(Beginning of DATA IN THIS EXERCISE)
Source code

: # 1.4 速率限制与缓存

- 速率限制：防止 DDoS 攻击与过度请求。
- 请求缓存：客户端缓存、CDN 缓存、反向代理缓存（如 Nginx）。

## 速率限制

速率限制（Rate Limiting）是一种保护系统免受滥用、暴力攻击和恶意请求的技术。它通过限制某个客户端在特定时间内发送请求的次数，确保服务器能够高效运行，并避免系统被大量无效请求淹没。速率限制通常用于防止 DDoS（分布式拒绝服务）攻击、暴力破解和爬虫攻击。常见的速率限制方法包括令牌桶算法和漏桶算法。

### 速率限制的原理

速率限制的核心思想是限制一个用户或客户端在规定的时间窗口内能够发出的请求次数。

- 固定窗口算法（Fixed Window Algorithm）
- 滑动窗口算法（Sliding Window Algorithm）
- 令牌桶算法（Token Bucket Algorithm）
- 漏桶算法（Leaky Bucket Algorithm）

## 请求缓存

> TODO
(End of DATA IN THIS EXERCISE)
§ WHAT IS EXPECTED: How many lines of the preceding listing hold the string "请求缓存"? Answer with the number only.

§ ANSWER TO THIS EXERCISE: 2